U.S. citizens Charles Horman and Frank Teruggi were not much older than the average Oberlin student when they were executed by the Chilean military as their own government stood by.
26 years ago, General Augusto Pinochet led the Chilean military in a coup that toppled the Socialist government of Salvador Allende. During the time immediately after the military took power, Horman, 31, and Teruggi, 24, were murdered. There were rumors of C.I.A. involvement. In the decades since the coup, the American government denied any connection to their deaths, until Pinochet's recent arrest prompted the Clinton administration to release previously censored documents that clearly show U.S. knowledge of the events that transpired.
In 1973, Oberlin Professor of History Steven Volk was living in Santiago finishing his dissertation when he met Horman and Teruggi. They began to publish a newsletter in which they reprinted articles critical of US policies in Latin America. "My wife and I began working with a group of North Americans that became known as FIN, or Fuente de Informacion NorteAmericana [North American Information Source]," said Volk. "We were sympathetic with Allende's government and were also quite concerned with the role the U.S. was playing at that time in Chile."
There was evidence that the U.S. was employing an informal blockade of the country, cutting off economic and multi-lateral aid to weaken the Socialist government. In a matter of months, FIN went from distributing about 200 to 300 newsletters a month on the street to reaching upwards of 300,000 readers by being published in national newspapers supportive of Allende. This would eventually make the members of FIN targets of Pinochet's forces during the coup. "Frank and Charlie and I worked together in this group, and we were quite close," said Volk.
The Fall of 1973 was a time of disarray in Chile as opposite political ideologies fought to gain control of the country. "Most of us knew that something was coming. The last few months was like living through a civil war that hadn't broken out yet," said Volk. On Sept. 11, the forces of Gen. Pinochet overthrew the Socialist government. "I was able to see from my window the bombing of the Presidential Palace by these jets that went by."
"Right after the coup, when the military took over, they broadcast and distributed leaflets by throwing them out of helicopters all over the city and the country that called on Chileans to turn in foreigners who they thought were involved in Socialist activity. My own apartment was searched twice by the military while I was there. You could hear them kicking down doors, taking people away," said Volk.
"Frank's household was denounced by his neighbors. They turned him in to the police," said Volk. Teruggi was taken for questioning to Santiago's National Stadium. "That was the last anybody saw of him."

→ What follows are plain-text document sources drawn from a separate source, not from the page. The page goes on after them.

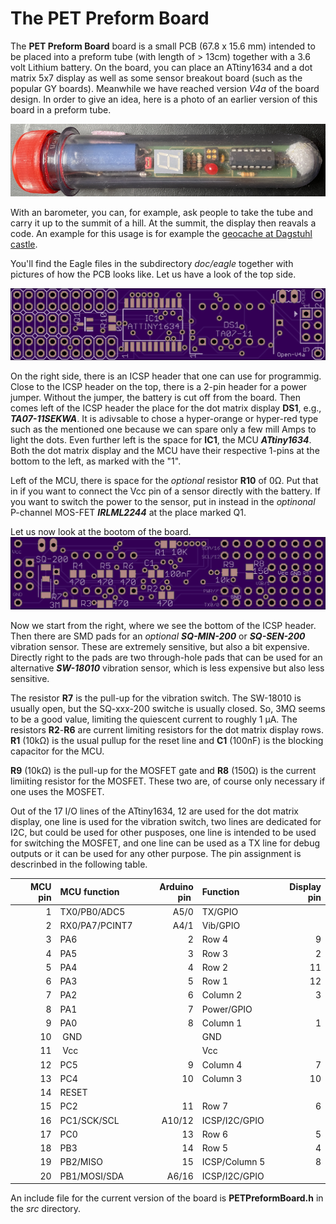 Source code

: # The PET Preform Board

The **PET Preform Board** board is a small PCB (67.8 x 15.6 mm) intended to be placed into a preform tube (with length of > 13cm) together with a 3.6 volt Lithium battery. On the board, you can place an ATtiny1634 and a dot matrix 5x7 display as well as some sensor breakout board (such as the popular GY boards). Meanwhile we have reached version *V4a* of the board design. In order to give an idea, here is a photo of an earlier version of this board in a preform tube.

![PETling photo](doc/PETPreformTube.png)

With an barometer, you can, for example, ask people to take the tube and carry it up to the summit of a hill. At the summit, the display then reavals a code. An example for this usage is for example the [geocache at Dagstuhl castle](https://coord.info/GC4XBM2).

You'll find the Eagle files in the subdirectory *doc/eagle* together with pictures of how the PCB looks like. Let us have a look of the top side.

![Top of PCB](doc/eagle/top.png)

On the right side, there is an ICSP header that one can use for programmig. Close to the ICSP header on the top, there is a 2-pin header for a power jumper. Without the jumper, the battery is cut off from the board. Then comes left of the ICSP header the place for the dot matrix display **DS1**, e.g., ***TA07-11SEKWA***. It is adivsable to chose a hyper-orange or hyper-red type such as the mentioned one because we can spare only a few mill Amps to light the dots. Even further left is the space for **IC1**, the MCU ***ATtiny1634***. Both the dot matrix display and the MCU have their respective 1-pins at the bottom to the left, as marked with the "1".

Left of the MCU, there is space for the *optional* resistor **R10** of 0Ω. Put that in if you want to connect the Vcc pin of a sensor directly with the battery. If you want to switch the power to the sensor, put in instead in the *optinonal* P-channel MOS-FET ***IRLML2244*** at the place marked Q1. 

Let us now look at the bootom of the board.
![Bottom of PCB](doc/eagle/bottom.png)

Now we start from the right, where we see the bottom of the ICSP header. Then there are SMD pads for an *optional* ***SQ-MIN-200*** or ***SQ-SEN-200*** vibration sensor. These are extremely sensitive, but also a bit expensive. Directly right to the pads are two through-hole pads that can be used for an alternative ***SW-18010*** vibration sensor, which is less expensive but also less sensitive.

The resistor **R7** is the pull-up for the vibration switch. The SW-18010 is usually open, but the SQ-xxx-200 switche is usually closed. So, 3MΩ seems to be a good value, limiting the quiescent current to roughly 1 µA. The resistors **R2**-**R6** are current limiting resistors for the dot matrix display rows. **R1** (10kΩ) is the usual pullup for the reset line and **C1** (100nF) is the blocking capacitor for the MCU. 

**R9** (10kΩ) is the pull-up for the MOSFET gate and **R8** (150Ω) is the current limiiting resistor for the MOSFET. These two are, of course only necessary if one uses the MOSFET.

Out of the 17 I/O lines of the ATtiny1634, 12 are used for the dot matrix display, one line is used for the vibration switch, two lines are dedicated for I2C, but could be used for other pusposes, one line is intended to be used for switching the MOSFET, and one line can be used as a TX line for debug outputs or it can be used for any other purpose. The pin assignment is descrinbed in the following table.

| MCU pin | MCU function | Arduino pin | Function | Display pin |
| -------:| :------------| -----------:|:---------| -------:|
| 1       |TX0/PB0/ADC5  |        A5/0 | TX/GPIO  |         |
| 2       |RX0/PA7/PCINT7|        A4/1 | Vib/GPIO |         |
| 3       | PA6          |           2 | Row 4    | 9       |
| 4       | PA5          |           3 | Row 3    | 2       | 
| 5       | PA4          |           4 | Row 2    | 11      |
| 6       | PA3          |           5 | Row 1    | 12      |
| 7       | PA2          |           6 | Column 2 | 3       |
| 8       | PA1          |           7 |Power/GPIO|         |
| 9       | PA0          |           8 | Column 1 | 1       |
| 10      | GND          |             | GND      |         |
| 11      | Vcc          |             | Vcc      |         |
| 12      | PC5          |           9 | Column 4 | 7       |
| 13      | PC4          |          10 | Column 3 | 10      |
| 14      | RESET        |             |          |         |
| 15      | PC2          |          11 | Row 7    | 6       |
| 16      | PC1/SCK/SCL  |       A10/12| ICSP/I2C/GPIO |    |
| 17      | PC0          |          13 | Row 6    | 5       |
| 18      | PB3          |          14 | Row 5    | 4       |
| 19      | PB2/MISO     |          15 | ICSP/Column 5 | 8  |
| 20      | PB1/MOSI/SDA |       A6/16 | ICSP/I2C/GPIO |    |

An include file for the current version of the board is **PETPreformBoard.h** in the *src* directory. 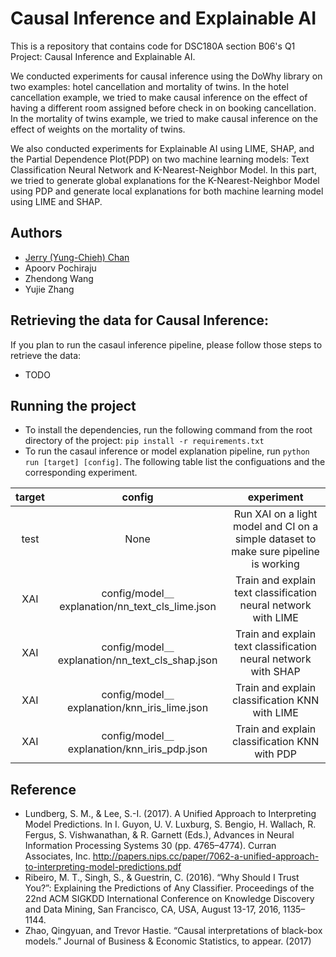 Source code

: # Causal Inference and Explainable AI

This is a repository that contains code for DSC180A section B06's Q1 Project: Causal Inference and Explainable AI. 

We conducted experiments for causal inference using the DoWhy library on two examples: hotel cancellation and mortality of twins. In the hotel cancellation example, we tried to make causal inference on the effect of having a different room assigned before check in on booking cancellation. In the mortality of twins example, we tried to make causal inference on the effect of weights on the mortality of twins. 

We also conducted experiments for Explainable AI using LIME, SHAP, and the Partial Dependence Plot(PDP) on two machine learning models: Text Classification Neural Network and K-Nearest-Neighbor Model. In this part, we tried to generate global explanations for the K-Nearest-Neighbor Model using PDP and generate local explanations for both machine learning model using LIME and SHAP.

## Authors
- [Jerry (Yung-Chieh) Chan](https://github.com/JerryYC)
- Apoorv Pochiraju
- Zhendong Wang
- Yujie Zhang


## Retrieving the data for Causal Inference:
If you plan to run the casaul inference pipeline, please follow those steps to retrieve the data:

* TODO


## Running the project

* To install the dependencies, run the following command from the root directory of the project: `pip install -r requirements.txt`
* To run the casaul inference or model explanation pipeline, run `python run [target] [config]`. The following table list the configuations and the corresponding experiment.  

 target | config | experiment |
| :---: | :---: | :---: |
| test | None | Run XAI on a light model and CI on a simple dataset to make sure pipeline is working |
| XAI | config/model＿explanation/nn_text_cls_lime.json | Train and explain text classification neural network with LIME |
| XAI | config/model＿explanation/nn_text_cls_shap.json | Train and explain text classification neural network with SHAP |
| XAI | config/model＿explanation/knn_iris_lime.json | Train and explain classification KNN with LIME |
| XAI | config/model＿explanation/knn_iris_pdp.json | Train and explain classification KNN with PDP |

## Reference

* Lundberg, S. M., & Lee, S.-I. (2017). A Unified Approach to Interpreting Model Predictions. In I. Guyon, U. V. Luxburg, S. Bengio, H. Wallach, R. Fergus, S. Vishwanathan, & R. Garnett (Eds.), Advances in Neural Information Processing Systems 30 (pp. 4765–4774). Curran Associates, Inc. http://papers.nips.cc/paper/7062-a-unified-approach-to-interpreting-model-predictions.pdf
* Ribeiro, M. T., Singh, S., & Guestrin, C. (2016). “Why Should I Trust You?”: Explaining the Predictions of Any Classifier. Proceedings of the 22nd ACM SIGKDD International Conference on Knowledge Discovery and Data Mining, San Francisco, CA, USA, August 13-17, 2016, 1135–1144.
* Zhao, Qingyuan, and Trevor Hastie. “Causal interpretations of black-box models.” Journal of Business & Economic Statistics, to appear. (2017)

After members of FIN had worried and searched for Teruggi, the U.S. embassy suggested they could find his body in the city morgue. The task of identifying his corpse fell to Volk. "There were hundreds and hundreds of bodies in every room, just lying in long stacks. So I just walked up and down until I saw Frank," said Volk. Although the U.S. embassy later stated Teruggi had been shot 17 times, claiming he was killed for being outside after the militarily enforced curfew, Volk said he had been shot three times and his throat was cut. "What I saw was that he had been executed."
Charles Horman disappeared within days of Teruggi's murder. "He and his wife got separated for one night. When she went back to their house to get their belongings, she found that it had been destroyed. The neighbors said that the army had come and taken Charles away," said Volk. Horman's friends and family searched frantically for a month. The Chilean government claimed he was a leftist guerilla who had left the country. The U.S. Embassy said it had no knowledge of his whereabouts. Yet the recently released documents make clear that the State Department deduced from almost the beginning that the Pinochet government had killed him. "The U.S. really could care less that 5,000 Chileans were killed. But they knew there would be a reaction if North Americans were killed. So they simply kept information that they knew all along hidden from the family," said Volk. Horman's body was eventually found buried in the wall of the national cemetery in an unmarked grave.

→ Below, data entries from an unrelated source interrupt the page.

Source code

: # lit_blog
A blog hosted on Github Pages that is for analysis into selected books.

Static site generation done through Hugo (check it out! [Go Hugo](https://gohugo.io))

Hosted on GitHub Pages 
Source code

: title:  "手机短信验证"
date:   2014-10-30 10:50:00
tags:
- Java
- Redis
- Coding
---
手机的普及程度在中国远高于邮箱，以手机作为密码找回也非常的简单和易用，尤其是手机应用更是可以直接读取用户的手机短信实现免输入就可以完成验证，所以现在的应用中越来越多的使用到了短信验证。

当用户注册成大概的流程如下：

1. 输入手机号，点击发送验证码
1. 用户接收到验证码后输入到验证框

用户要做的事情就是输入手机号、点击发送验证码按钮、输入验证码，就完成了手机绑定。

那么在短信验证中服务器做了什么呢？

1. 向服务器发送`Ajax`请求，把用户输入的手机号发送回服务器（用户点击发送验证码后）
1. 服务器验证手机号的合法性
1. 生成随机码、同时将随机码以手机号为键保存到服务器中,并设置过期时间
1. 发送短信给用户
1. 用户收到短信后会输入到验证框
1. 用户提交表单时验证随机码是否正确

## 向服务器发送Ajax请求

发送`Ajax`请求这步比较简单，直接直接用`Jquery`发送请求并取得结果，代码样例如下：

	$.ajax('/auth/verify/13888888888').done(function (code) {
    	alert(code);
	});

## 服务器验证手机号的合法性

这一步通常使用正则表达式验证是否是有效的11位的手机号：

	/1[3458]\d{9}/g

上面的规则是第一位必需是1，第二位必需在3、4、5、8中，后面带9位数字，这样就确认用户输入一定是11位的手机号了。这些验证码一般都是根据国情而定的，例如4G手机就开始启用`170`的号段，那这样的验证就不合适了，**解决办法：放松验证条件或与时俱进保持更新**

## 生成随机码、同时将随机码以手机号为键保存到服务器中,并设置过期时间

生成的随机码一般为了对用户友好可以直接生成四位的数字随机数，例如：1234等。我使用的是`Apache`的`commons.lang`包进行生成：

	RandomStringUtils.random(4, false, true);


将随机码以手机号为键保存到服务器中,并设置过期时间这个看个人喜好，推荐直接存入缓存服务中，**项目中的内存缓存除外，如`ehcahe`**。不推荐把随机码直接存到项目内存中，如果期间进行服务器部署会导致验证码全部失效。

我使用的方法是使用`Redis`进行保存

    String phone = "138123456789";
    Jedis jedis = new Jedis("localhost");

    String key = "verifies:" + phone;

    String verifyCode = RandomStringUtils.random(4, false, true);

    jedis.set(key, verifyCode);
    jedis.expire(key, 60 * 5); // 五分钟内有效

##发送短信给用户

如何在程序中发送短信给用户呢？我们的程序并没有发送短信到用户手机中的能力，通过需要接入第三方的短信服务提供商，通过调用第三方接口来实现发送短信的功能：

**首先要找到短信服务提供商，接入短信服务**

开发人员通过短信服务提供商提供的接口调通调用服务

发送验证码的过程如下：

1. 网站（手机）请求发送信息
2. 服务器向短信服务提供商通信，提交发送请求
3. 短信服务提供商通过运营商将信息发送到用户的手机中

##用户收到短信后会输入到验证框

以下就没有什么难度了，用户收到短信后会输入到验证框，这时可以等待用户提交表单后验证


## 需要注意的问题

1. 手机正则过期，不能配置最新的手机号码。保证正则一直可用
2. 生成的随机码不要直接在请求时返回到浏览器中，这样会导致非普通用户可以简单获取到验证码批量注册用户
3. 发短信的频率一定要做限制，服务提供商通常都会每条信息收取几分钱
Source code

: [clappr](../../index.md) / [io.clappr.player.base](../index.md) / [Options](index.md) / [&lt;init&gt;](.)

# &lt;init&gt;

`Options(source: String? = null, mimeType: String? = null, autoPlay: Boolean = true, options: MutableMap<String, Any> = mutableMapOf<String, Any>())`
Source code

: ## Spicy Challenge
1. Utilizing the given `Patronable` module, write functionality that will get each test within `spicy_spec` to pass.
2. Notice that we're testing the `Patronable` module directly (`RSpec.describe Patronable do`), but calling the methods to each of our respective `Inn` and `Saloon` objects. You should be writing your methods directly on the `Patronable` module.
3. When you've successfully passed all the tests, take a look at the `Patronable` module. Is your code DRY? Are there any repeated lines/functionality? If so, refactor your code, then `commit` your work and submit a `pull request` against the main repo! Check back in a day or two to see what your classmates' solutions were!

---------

"What's finally come out in these documents, that have finally been uncensored after 26 years, is that there is an abundance of circumstantial evidence that the US either played a direct role in [Horman's] murder, or knew of his arrest, knew that he was going to be murdered, and didn't do anything to protect him," said Volk. Joyce Horman, Horman's widow, has asked the current Chilean government, which once again is trying a Socialist experiment, to release any information in their files regarding his death.
"At one level we always thought that North Americans would be ok. When Frank and Charlie disappeared, that sense that we were somewhat protected disappeared altogether," said Volk.
The release of documents confirming suspicions that have festered for 26 years "is a great victory. It's almost inconceivable that we've been fighting for this for a quarter century," said Volk.
Pinochet Demonstration: Man in Pinochet mask protests in Chile. (photo courtesy Amnesty International)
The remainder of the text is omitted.